Without ground truth labels, evaluating anomaly detectors is challenging. When you have labeled data, use precision (what percentage of flagged anomalies are real), recall (what percentage of real anomalies were caught), and F1-score (harmonic mean of both).

from sklearn.metrics import precision_score, recall_score, f1_score

# Create synthetic labeled dataset
true_anomalies = np.zeros(len(df), dtype=bool)
true_anomalies[[100, 250, 251, 252, 253, 254, 255, 256, 257, 258, 259, 400]] = True

# Compare methods
methods = {
    'Z-Score': df_zscore['anomaly_zscore'].values,
    'Rolling': df_rolling['anomaly_rolling'].values,
}

results = []
for name, predictions in methods.items():
    precision = precision_score(true_anomalies, predictions)
    recall = recall_score(true_anomalies, predictions)
    f1 = f1_score(true_anomalies, predictions)
    results.append({
        'Method': name,
        'Precision': f'{precision:.3f}',
        'Recall': f'{recall:.3f}',
        'F1-Score': f'{f1:.3f}'
    })

results_df = pd.DataFrame(results)
print(results_df)

Choose methods based on your data characteristics. Use statistical methods for simple, stationary data. Apply STL for seasonal patterns. Leverage Isolation Forest for multivariate data with complex relationships. Deploy LSTM autoencoders when you have abundant data and computational resources.
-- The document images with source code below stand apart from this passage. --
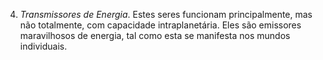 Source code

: ﻿4. <I>Transmissores de Energia</I>. Estes seres funcionam principalmente, mas não totalmente, com capacidade intraplanetária. Eles são emissores maravilhosos de energia, tal como esta se manifesta nos mundos individuais. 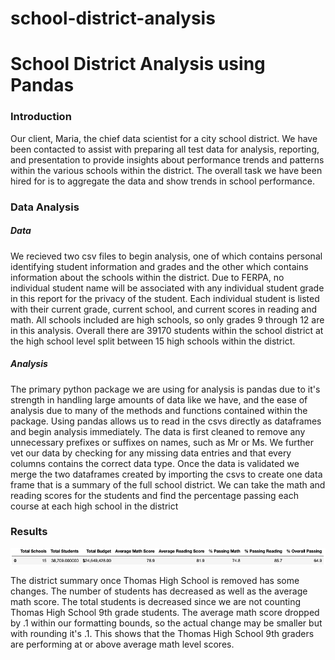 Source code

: # school-district-analysis


# School District Analysis using Pandas

### Introduction

Our client, Maria, the chief data scientist for a city school district. We have been contacted to assist with preparing all test data for analysis, reporting, and presentation to provide insights about performance trends and patterns within the various schools within the district.  The overall task we have been hired for is to aggregate the data and show trends in school performance.

### Data Analysis

##### Data

We recieved two csv files to begin analysis, one of which contains personal identifying student information and grades and the other which contains information about the schools within the district. Due to FERPA, no individual student name will be associated with any individual student grade in this report for the privacy of the student. Each individual student is listed with their current grade, current school, and current scores in reading and math. All schools included are high schools, so only grades 9 through 12 are in this analysis. Overall there are 39170 students within the school district at the high school level split between 15 high schools within the district.

##### Analysis

The primary python package we are using for analysis is pandas due to it's strength in handling large amounts of data like we have, and the ease of analysis due to many of the methods and functions contained within the package. Using pandas allows us to read in the csvs directly as dataframes and begin analysis immediately. The data is first cleaned to remove any unnecessary prefixes or suffixes on names, such as Mr or Ms. We further vet our data by checking for any missing data entries and that every columns contains the correct data type. Once the data is validated we merge the two dataframes created by importing the csvs to create one data frame that is a summary of the full school district. We can take the math and reading scores for the students and find the percentage passing each course at each high school in the district



### Results

![District Summary](https://github.com/roeggealissa/school-district-analysis/blob/d04819cc8ee614b34ef11fe05695b4915c03aaab/Screen%20Shot%202021-09-19%20at%202.09.32%20PM.png)

The district summary once Thomas High School is removed has some changes. The number of students has decreased as well as the average math score. The total students is decreased since we are not counting Thomas High School 9th grade students. The average math score dropped by .1 within our formatting bounds, so the actual change may be smaller but with rounding it's .1. This shows that the Thomas High School 9th graders are performing at or above average math level scores.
Balance false positives and false negatives based on business impact. In fraud detection, missing an anomaly is costly—optimize for recall. In server monitoring with alert fatigue, reduce false positives—optimize for precision.

Conclusion and Best Practices

Start simple with Z-score or rolling statistics. These provide baselines and often suffice for straightforward use cases. Move to STL when seasonality exists. Consider Isolation Forest for production systems needing minimal tuning and good performance across diverse data types.
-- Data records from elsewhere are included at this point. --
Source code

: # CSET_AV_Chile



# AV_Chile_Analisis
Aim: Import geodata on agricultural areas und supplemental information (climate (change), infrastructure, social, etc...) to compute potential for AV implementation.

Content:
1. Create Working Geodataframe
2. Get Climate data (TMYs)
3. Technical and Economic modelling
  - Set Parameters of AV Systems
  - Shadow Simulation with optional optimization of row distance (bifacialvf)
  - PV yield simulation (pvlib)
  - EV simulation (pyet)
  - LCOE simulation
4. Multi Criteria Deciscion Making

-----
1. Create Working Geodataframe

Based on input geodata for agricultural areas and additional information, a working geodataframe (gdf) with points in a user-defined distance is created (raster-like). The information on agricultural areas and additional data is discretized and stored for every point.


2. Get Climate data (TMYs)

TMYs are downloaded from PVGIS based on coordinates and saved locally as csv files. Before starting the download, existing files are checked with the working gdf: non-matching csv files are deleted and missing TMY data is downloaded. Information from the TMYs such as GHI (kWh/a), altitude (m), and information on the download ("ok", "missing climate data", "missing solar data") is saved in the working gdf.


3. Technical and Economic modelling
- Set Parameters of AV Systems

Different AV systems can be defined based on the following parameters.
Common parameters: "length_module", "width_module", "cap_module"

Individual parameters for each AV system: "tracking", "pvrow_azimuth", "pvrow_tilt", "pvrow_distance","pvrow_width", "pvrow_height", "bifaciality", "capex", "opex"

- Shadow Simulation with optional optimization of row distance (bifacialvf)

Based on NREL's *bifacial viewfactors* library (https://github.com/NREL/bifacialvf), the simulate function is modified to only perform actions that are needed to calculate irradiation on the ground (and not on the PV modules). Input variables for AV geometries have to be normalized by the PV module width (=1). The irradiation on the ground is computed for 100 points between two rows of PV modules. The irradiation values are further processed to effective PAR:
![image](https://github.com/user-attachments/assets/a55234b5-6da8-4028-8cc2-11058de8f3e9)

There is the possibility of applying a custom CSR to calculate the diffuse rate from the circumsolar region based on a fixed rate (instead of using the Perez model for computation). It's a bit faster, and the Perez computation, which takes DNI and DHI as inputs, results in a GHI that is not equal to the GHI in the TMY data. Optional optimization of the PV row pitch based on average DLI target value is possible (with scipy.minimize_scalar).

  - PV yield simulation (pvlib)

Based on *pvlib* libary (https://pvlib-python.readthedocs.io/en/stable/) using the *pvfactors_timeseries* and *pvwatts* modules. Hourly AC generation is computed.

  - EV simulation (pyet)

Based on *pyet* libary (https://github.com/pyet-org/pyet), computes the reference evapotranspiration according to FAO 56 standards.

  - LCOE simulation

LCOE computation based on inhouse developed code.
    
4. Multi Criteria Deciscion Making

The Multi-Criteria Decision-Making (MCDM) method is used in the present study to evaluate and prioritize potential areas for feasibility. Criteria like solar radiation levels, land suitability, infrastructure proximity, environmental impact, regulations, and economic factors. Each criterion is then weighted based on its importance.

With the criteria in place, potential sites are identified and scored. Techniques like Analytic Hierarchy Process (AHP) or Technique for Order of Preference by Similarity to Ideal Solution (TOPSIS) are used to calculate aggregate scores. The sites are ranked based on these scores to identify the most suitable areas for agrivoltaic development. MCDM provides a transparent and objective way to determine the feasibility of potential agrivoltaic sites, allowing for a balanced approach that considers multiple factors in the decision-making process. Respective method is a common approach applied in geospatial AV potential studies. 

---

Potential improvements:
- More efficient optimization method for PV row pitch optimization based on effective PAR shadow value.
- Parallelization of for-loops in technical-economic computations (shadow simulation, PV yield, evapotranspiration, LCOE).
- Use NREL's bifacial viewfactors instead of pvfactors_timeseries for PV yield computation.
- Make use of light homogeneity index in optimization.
Domain knowledge trumps algorithmic sophistication. A simple threshold based on business rules often outperforms complex models when experts understand normal behavior. Combine automated detection with human review for critical applications.

For production deployment, monitor detector performance over time. Data distributions shift, and yesterday’s thresholds become tomorrow’s false alarms. Implement feedback loops where analysts label detected anomalies, creating training data for supervised approaches. Store detection metadata for debugging and threshold tuning.

Test multiple methods on your specific data before committing to one approach. The “best” detector depends entirely on your data characteristics, computational constraints, and tolerance for different error types.